- The task
Show every line from the entries that follow which holds the word "with".

Stored data entries:

········

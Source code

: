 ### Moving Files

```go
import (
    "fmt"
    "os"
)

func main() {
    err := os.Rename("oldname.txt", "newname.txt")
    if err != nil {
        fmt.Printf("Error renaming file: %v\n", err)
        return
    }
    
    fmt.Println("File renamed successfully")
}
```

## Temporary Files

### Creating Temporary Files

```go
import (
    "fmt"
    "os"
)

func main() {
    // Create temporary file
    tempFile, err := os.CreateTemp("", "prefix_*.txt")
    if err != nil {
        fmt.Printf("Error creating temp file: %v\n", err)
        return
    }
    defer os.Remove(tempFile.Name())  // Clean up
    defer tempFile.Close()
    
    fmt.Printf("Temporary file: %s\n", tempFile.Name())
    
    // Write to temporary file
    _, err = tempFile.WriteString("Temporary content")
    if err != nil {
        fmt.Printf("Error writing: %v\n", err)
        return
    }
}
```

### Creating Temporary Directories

········

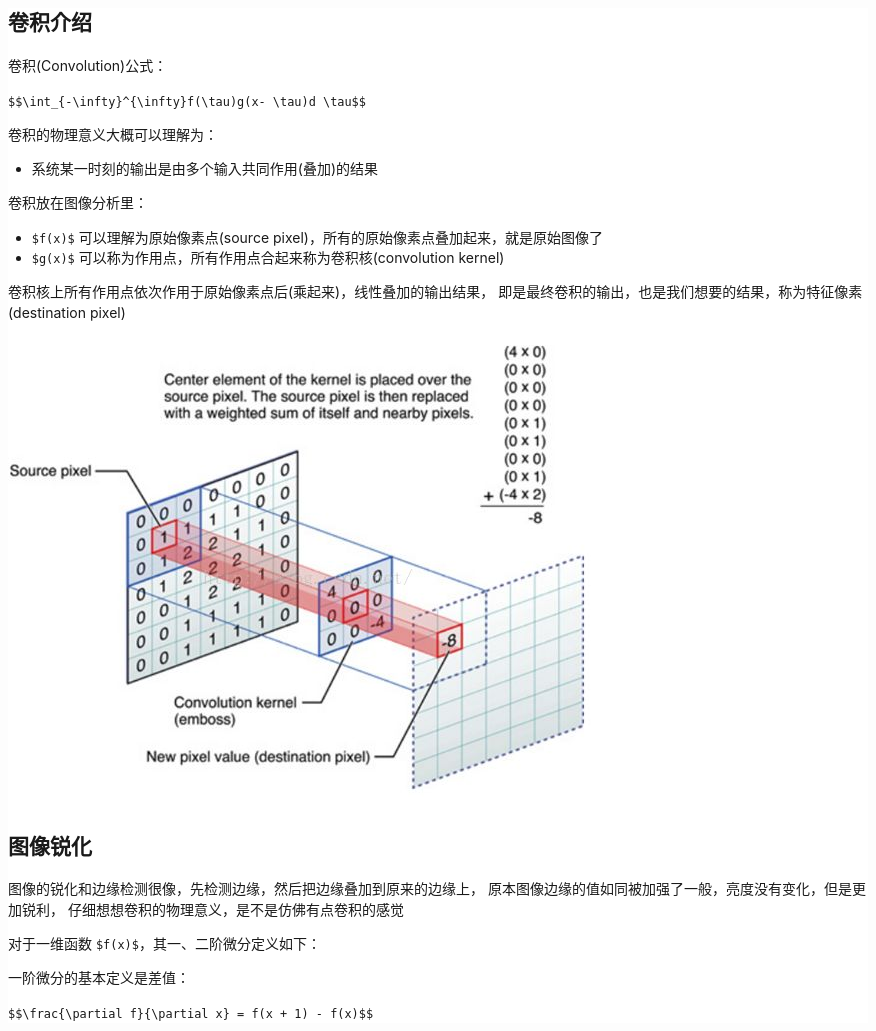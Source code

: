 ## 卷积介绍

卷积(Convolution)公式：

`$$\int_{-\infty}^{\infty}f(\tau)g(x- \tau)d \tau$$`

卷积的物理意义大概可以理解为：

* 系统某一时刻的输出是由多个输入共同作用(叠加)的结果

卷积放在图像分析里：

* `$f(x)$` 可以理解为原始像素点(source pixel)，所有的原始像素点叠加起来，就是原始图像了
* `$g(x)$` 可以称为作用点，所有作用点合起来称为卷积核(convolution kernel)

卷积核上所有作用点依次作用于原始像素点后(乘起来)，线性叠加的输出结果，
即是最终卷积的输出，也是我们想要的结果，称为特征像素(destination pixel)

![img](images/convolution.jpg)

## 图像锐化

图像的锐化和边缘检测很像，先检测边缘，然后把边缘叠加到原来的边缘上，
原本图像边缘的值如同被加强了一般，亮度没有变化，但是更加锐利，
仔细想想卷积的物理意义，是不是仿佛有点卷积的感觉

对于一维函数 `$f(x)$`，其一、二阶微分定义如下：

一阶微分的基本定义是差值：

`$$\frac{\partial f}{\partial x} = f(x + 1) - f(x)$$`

········

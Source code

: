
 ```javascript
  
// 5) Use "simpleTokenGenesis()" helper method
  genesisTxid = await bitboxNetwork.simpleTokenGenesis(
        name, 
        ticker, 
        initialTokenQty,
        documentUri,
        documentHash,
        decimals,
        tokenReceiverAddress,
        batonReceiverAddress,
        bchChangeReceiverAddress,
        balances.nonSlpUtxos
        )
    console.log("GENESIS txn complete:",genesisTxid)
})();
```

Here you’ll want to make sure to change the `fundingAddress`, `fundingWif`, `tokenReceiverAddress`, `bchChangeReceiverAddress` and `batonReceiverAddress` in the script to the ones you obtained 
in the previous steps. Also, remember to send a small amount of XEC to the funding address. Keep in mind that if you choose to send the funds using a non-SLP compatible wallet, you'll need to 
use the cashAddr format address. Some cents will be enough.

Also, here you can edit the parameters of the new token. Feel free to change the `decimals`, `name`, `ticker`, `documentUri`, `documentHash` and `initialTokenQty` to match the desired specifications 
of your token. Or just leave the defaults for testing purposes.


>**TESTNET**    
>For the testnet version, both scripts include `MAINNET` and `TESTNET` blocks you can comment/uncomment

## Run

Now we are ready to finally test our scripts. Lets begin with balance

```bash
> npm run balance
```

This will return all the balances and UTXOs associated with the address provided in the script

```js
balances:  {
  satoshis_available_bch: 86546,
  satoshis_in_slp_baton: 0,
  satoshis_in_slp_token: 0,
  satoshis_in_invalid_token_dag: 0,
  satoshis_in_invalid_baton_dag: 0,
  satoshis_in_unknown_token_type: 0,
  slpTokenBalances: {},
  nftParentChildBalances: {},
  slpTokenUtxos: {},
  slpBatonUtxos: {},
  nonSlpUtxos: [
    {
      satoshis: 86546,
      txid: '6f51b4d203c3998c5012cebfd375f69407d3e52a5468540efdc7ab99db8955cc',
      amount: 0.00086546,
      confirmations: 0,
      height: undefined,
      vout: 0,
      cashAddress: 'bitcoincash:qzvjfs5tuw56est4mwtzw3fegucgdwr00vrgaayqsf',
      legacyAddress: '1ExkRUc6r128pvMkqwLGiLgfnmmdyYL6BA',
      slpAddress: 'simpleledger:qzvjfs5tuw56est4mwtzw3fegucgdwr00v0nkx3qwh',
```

········

- Exercise output
Now we are ready to finally test our scripts. Lets begin with balance
This will return all the balances and UTXOs associated with the address provided in the script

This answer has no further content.